Há pouco mais de 20 anos, o país era visto como pobre, atrasado e miserável. Em vez de reinventar a roda, resolveu construir outra — um novo modelo econômico, baseado em investimentos pesados, tecnologia, planejamento estatal e controle político rigoroso. Se isso é bom ou ruim, depende da lente cultural de quem analisa. Fato é que, lá, funcionou.
O Ark Silk Road impressiona:
178 metros de comprimento,
24 metros de largura,
35,5 metros de altura,
300 leitos de enfermaria,
20 leitos de UTI,
além de um helicóptero para operações de apoio.
A embarcação faz parte da Mission Harmony 2025, uma missão humanitária que percorre países oferecendo serviços médicos, cooperação técnica e troca de conhecimento com instituições locais.
Ainda assim, o navio causou pânico.
Aliás, a China sempre causa.
Corre no imaginário nacional — abre a porteira e o gado repete em manada na saída do curral que a China comprou terras no Nordeste, que está “tomando” a Amazônia, que empresários chineses já dominam o Brasil. Agora, até o Conselho Regional de Medicina do Rio quer saber o que há dentro do navio e se médicos chineses estão, de fato, atendendo pessoas.
No Brasil contemporâneo, curiosamente, quem traz médicos assusta; quem traz bombas tranquiliza. O bisturi provoca mais desconfiança do que o míssil, e a cura parece mais perigosa do que a guerra.
Oxalá atendesse o ano inteiro — o SUS agradeceria. Os ricos têm Sírio-Libanês, Albert Einstein e hospitais premium.
O pobre ficaria imensamente feliz com um Ark Silk Road ancorado à porta.
Mas o medo não é da falta de saúde. É do excesso de China.
Façamos um exercício de imaginação:
Se, de madrugada, alguém substituísse a bandeira chinesa do navio pela bandeira americana, tudo mudaria.
Seria “proteção”.
Combate ao tráfico.
Intervenção quase divina.
Trump viraria1 salvador.
Seria o fim das organizações criminosas, do tráfico de drogas e dos morros.
Ninguém perguntaria o que há no porão.
Poderiam ser brasileiros algemados, mãos e pés presos, despejados como farinha de um saco no próprio território. Nenhum problema. Afinal, o que o presidente americano faz não viola direitos — apenas redefine o conceito.

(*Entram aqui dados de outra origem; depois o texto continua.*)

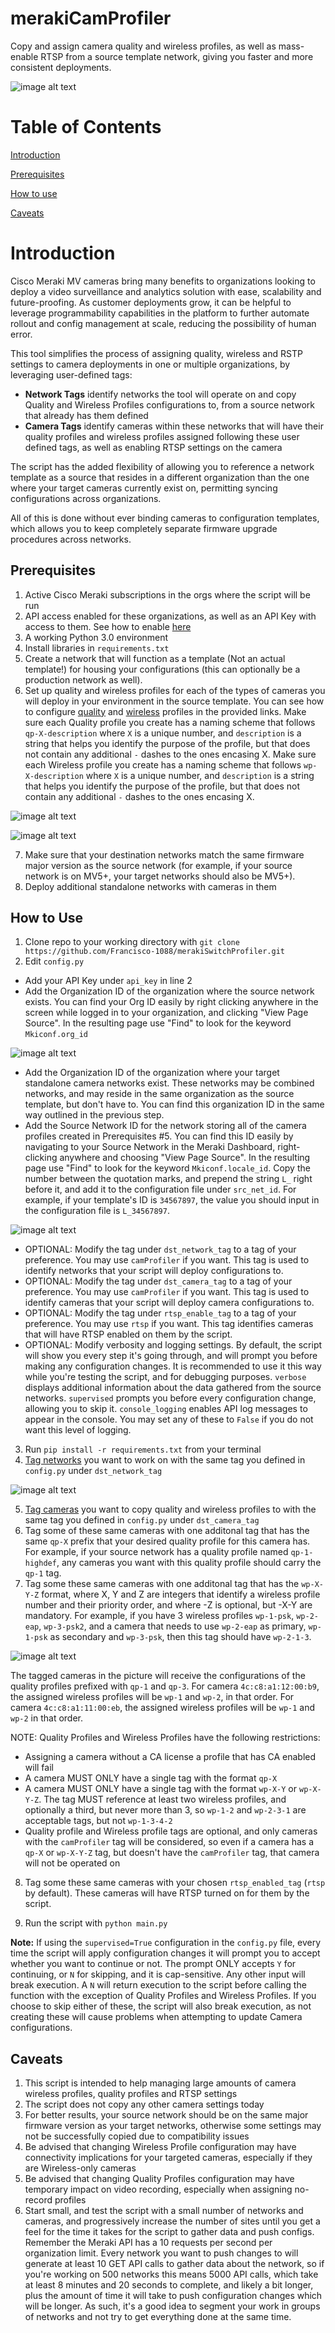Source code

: # merakiCamProfiler
Copy and assign camera quality and wireless profiles, as well as mass-enable RTSP from a source template network, giving you faster and more consistent deployments.

![image alt text](images/diagram.png)

# Table of Contents

[Introduction](#intro)

[Prerequisites](#prereq)

[How to use](#howtouse)

[Caveats](#caveats)

<a id="intro"></a>

# Introduction

Cisco Meraki MV cameras bring many benefits to organizations looking to deploy a video surveillance and analytics solution with ease, scalability and future-proofing. As customer deployments grow, it can be helpful to leverage programmability capabilities in the platform to further automate rollout and config management at scale, reducing the possibility of human error. 

This tool simplifies the process of assigning quality, wireless and RSTP settings to camera deployments in one or multiple organizations, by leveraging user-defined tags:
* **Network Tags** identify networks the tool will operate on and copy Quality and Wireless Profiles configurations to, from a source network that already has them defined
* **Camera Tags** identify cameras within these networks that will have their quality profiles and wireless profiles assigned following these user defined tags, as well as enabling RTSP settings on the camera

The script has the added flexibility of allowing you to reference a network template as a source that resides in a different organization than the one where your target cameras currently exist on, permitting syncing configurations across organizations.

All of this is done without ever binding cameras to configuration templates, which allows you to keep completely separate firmware upgrade procedures across networks.

<a id="prereq"></a>

## Prerequisites

1. Active Cisco Meraki subscriptions in the orgs where the script will be run
2. API access enabled for these organizations, as well as an API Key with access to them. See how to enable [here](https://documentation.meraki.com/General_Administration/Other_Topics/Cisco_Meraki_Dashboard_API)
3. A working Python 3.0 environment
4. Install libraries in `requirements.txt`
5. Create a network that will function as a template (Not an actual template!) for housing your configurations (this can optionally be a production network as well).
6. Set up quality and wireless profiles for each of the types of cameras you will deploy in your environment in the source template. You can see how to configure [quality](https://documentation.meraki.com/MV/Initial_Configuration/Bulk_Configuring_Quality_and_Retention_Settings_Through_Profiles) and [wireless](https://documentation.meraki.com/MV/Initial_Configuration/MV_Wireless_Configuration_Guide) profiles in the provided links. Make sure each Quality profile you create has a naming scheme that follows `qp-X-description` where `X` is a unique number, and `description` is a string that helps you identify the purpose of the profile, but that does not contain any additional `-` dashes to the ones encasing X. Make sure each Wireless profile you create has a naming scheme that follows `wp-X-description` where `X` is a unique number, and `description` is a string that helps you identify the purpose of the profile, but that does not contain any additional `-` dashes to the ones encasing X.

![image alt text](images/quality_profile_name.png)

![image alt text](images/wireless_profile_name.png)

7. Make sure that your destination networks match the same firmware major version as the source network (for example, if your source network is on MV5+, your target networks should also be MV5+).
8. Deploy additional standalone networks with cameras in them

<a id="howtouse"></a>

## How to Use

1. Clone repo to your working directory with `git clone https://github.com/Francisco-1088/merakiSwitchProfiler.git`
2. Edit `config.py`
* Add your API Key under `api_key` in line 2
* Add the Organization ID of the organization where the source network exists. You can find your Org ID easily by right clicking anywhere in the screen while logged in to your organization, and clicking "View Page Source". In the resulting page use "Find" to look for the keyword `Mkiconf.org_id`

![image alt text](images/org_id.png)

* Add the Organization ID of the organization where your target standalone camera networks exist. These networks may be combined networks, and may reside in the same organization as the source template, but don't have to. You can find this organization ID in the same way outlined in the previous step.
* Add the Source Network ID for the network storing all of the camera profiles created in Prerequisites #5. You can find this ID easily by navigating to your Source Network in the Meraki Dashboard, right-clicking anywhere and choosing "View Page Source". In the resulting page use "Find" to look for the keyword `Mkiconf.locale_id`. Copy the number between the quotation marks, and prepend the string `L_` right before it, and add it to the configuration file under `src_net_id`. For example, if your template's ID is `34567897`, the value you should input in the configuration file is `L_34567897`.

![image alt text](images/template_id.png)

* OPTIONAL: Modify the tag under `dst_network_tag` to a tag of your preference. You may use `camProfiler` if you want. This tag is used to identify networks that your script will deploy configurations to.
* OPTIONAL: Modify the tag under `dst_camera_tag` to a tag of your preference. You may use `camProfiler` if you want. This tag is used to identify cameras that your script will deploy camera configurations to.
* OPTIONAL: Modify the tag under `rtsp_enable_tag` to a tag of your preference. You may use `rtsp` if you want. This tag identifies cameras that will have RTSP enabled on them by the script.
* OPTIONAL: Modify verbosity and logging settings. By default, the script will show you every step it's going through, and will prompt you before making any configuration changes. It is recommended to use it this way while you're testing the script, and for debugging purposes. `verbose` displays additional information about the data gathered from the source networks. `supervised` prompts you before every configuration change, allowing you to skip it. `console_logging` enables API log messages to appear in the console. You may set any of these to `False` if you do not want this level of logging.
3. Run `pip install -r requirements.txt` from your terminal
4. [Tag networks](https://documentation.meraki.com/General_Administration/Organizations_and_Networks/Organization_Menu/Manage_Tags) you want to work on with the same tag you defined in `config.py` under `dst_network_tag`

![image alt text](images/network_tag.png)

5. [Tag cameras](https://documentation.meraki.com/General_Administration/Organizations_and_Networks/Organization_Menu/Manage_Tags#Creating_Device_tags) you want to copy quality and wireless profiles to with the same tag you defined in `config.py` under `dst_camera_tag`
6. Tag some of these same cameras with one additonal tag that has the same `qp-X` prefix that your desired quality profile for this camera has. For example, if your source network has a quality profile named `qp-1-highdef`, any cameras you want with this quality profile should carry the `qp-1` tag.
7. Tag some these same cameras with one additonal tag that has the `wp-X-Y-Z` format, where X, Y and Z are integers that identify a wireless profile number and their priority order, and where -Z is optional, but -X-Y are mandatory. For example, if you have 3 wireless profiles `wp-1-psk`, `wp-2-eap`, `wp-3-psk2`, and a camera that needs to use `wp-2-eap` as primary, `wp-1-psk` as secondary and `wp-3-psk`, then this tag should have `wp-2-1-3`.

![image alt text](images/device_tag.png)

The tagged cameras in the picture will receive the configurations of the quality profiles prefixed with `qp-1` and `qp-3`. For camera `4c:c8:a1:12:00:b9`, the assigned wireless profiles will be `wp-1` and `wp-2`, in that order. For camera `4c:c8:a1:11:00:eb`, the assigned wireless profiles will be `wp-1` and `wp-2` in that order. 

NOTE: Quality Profiles and Wireless Profiles have the following restrictions:
* Assigning a camera without a CA license a profile that has CA enabled will fail
* A camera MUST ONLY have a single tag with the format `qp-X`
* A camera MUST ONLY have a single tag with the format `wp-X-Y` or `wp-X-Y-Z`. The tag MUST reference at least two wireless profiles, and optionally a third, but never more than 3, so `wp-1-2` and `wp-2-3-1` are acceptable tags, but not `wp-1-3-4-2`
* Quality profile and Wireless profile tags are optional, and only cameras with the `camProfiler` tag will be considered, so even if a camera has a `qp-X` or `wp-X-Y-Z` tag, but doesn't have the `camProfiler` tag, that camera will not be operated on

8. Tag some these same cameras with your chosen `rtsp_enabled_tag` (`rtsp` by default). These cameras will have RTSP turned on for them by the script.

9. Run the script with `python main.py`

**Note:** If using the `supervised=True` configuration in the `config.py` file, every time the script will apply configuration changes it will prompt you to accept whether you want to continue or not. The prompt ONLY accepts `Y` for continuing, or `N` for skipping, and it is cap-sensitive. Any other input will break execution. A `N` will return execution to the script before calling the function with the exception of Quality Profiles and Wireless Profiles. If you choose to skip either of these, the script will also break execution, as not creating these will cause problems when attempting to update Camera configurations.

<a name="caveats"></a>

## Caveats

1. This script is intended to help managing large amounts of camera wireless profiles, quality profiles and RTSP settings
2. The script does not copy any other camera settings today
3. For better results, your source network should be on the same major firmware version as your target networks, otherwise some settings may not be successfully copied due to compatibility issues
4. Be advised that changing Wireless Profile configuration may have connectivity implications for your targeted cameras, especially if they are Wireless-only cameras
5. Be advised that changing Quality Profiles configuration may have temporary impact on video recording, especially when assigning no-record profiles
6. Start small, and test the script with a small number of networks and cameras, and progressively increase the number of sites until you get a feel for the time it takes for the script to gather data and push configs. Remember the Meraki API has a 10 requests per second per organization limit. Every network you want to push changes to will generate at least 10 GET API calls to gather data about the network, so if you're working on 500 networks this means 5000 API calls, which take at least 8 minutes and 20 seconds to complete, and likely a bit longer, plus the amount of time it will take to push configuration changes which will be longer. As such, it's a good idea to segment your work in groups of networks and not try to get everything done at the same time.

Recentemente, o senador Flávio Bolsonaro voltou a defender bombardeios dos Estados Unidos contra embarcações no Rio de Janeiro.
Curioso: militares americanos podem bombardear, médicos chineses não podem cuidar de doentes.
No fundo, o paradoxo é simples e cruel: quem traz médicos assusta, quem traz bombas tranquiliza. O medo não está na explosão, mas na cura.
A China assusta com saúde.
Os Estados Unidos apaziguam com guerras.
Tô lento… não consigo entender a supremacia do mal, a preferência pelo absurdo num ambiente de paz, como se a espada fosse mais confiável que o pão, e o medo melhor que a esperança.